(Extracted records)
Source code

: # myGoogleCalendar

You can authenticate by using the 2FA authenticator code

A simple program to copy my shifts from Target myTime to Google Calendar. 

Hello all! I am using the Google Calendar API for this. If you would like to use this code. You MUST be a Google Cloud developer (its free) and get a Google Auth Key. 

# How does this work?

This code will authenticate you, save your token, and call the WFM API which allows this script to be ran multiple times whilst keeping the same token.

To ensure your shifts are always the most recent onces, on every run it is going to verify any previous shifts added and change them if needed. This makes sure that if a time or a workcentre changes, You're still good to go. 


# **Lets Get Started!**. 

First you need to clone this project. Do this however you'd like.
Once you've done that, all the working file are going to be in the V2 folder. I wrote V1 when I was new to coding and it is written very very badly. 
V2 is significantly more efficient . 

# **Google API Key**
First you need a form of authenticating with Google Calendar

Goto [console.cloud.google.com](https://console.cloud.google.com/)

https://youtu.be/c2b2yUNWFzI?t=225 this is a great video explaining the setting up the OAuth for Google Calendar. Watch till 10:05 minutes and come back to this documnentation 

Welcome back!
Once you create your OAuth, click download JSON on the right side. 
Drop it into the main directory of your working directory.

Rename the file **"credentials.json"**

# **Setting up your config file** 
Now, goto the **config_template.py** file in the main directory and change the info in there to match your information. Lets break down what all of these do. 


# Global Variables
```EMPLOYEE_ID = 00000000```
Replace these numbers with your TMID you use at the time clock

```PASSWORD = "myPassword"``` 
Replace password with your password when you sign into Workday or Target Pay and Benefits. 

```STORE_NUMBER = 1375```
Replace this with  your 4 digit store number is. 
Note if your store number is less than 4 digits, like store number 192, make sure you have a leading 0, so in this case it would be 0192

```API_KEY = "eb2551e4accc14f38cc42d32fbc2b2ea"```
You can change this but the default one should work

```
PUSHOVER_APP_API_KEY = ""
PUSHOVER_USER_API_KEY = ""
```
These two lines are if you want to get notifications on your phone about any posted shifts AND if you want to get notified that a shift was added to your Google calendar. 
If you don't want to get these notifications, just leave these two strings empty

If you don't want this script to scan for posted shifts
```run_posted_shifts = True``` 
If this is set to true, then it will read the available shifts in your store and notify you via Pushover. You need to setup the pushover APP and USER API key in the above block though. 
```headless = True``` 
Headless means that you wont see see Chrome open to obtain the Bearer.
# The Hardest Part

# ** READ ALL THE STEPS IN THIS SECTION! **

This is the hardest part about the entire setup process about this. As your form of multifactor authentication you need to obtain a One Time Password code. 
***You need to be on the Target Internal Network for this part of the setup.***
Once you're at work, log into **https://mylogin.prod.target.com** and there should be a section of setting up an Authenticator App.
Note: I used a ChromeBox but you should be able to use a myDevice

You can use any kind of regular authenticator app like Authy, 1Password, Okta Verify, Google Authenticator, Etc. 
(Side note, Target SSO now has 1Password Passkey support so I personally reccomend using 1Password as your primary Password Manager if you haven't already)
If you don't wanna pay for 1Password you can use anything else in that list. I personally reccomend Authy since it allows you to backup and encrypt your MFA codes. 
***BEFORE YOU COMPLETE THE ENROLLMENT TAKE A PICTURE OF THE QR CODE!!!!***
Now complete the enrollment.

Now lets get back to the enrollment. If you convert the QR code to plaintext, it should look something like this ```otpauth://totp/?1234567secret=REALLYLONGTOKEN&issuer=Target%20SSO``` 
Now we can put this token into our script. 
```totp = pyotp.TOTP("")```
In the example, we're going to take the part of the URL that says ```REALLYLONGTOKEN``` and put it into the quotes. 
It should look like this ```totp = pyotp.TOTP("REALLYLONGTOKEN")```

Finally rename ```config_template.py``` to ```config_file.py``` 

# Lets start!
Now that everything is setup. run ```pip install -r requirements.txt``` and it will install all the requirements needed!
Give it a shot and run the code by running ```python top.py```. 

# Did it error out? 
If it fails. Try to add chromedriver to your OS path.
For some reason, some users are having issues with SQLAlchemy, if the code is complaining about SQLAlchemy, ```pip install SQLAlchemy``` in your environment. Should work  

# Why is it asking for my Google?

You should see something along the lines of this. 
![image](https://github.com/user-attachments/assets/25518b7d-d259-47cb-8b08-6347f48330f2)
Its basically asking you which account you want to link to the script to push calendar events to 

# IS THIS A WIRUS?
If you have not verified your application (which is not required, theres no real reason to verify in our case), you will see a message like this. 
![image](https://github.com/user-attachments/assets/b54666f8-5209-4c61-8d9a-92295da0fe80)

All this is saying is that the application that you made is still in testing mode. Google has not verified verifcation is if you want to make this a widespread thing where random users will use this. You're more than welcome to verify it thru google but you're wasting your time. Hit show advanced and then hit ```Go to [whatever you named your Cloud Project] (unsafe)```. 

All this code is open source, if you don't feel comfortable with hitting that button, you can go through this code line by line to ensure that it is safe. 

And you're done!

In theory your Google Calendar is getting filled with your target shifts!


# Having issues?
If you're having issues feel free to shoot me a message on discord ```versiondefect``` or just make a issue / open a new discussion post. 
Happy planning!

> _TASK DESCRIPTION_: Give back the opening line of the records above and every line after it, up to and including the one with "# How does this work?", unchanged.

> _TASK OUTPUT_:
Source code

: # myGoogleCalendar

You can authenticate by using the 2FA authenticator code

A simple program to copy my shifts from Target myTime to Google Calendar. 

Hello all! I am using the Google Calendar API for this. If you would like to use this code. You MUST be a Google Cloud developer (its free) and get a Google Auth Key. 

# How does this work?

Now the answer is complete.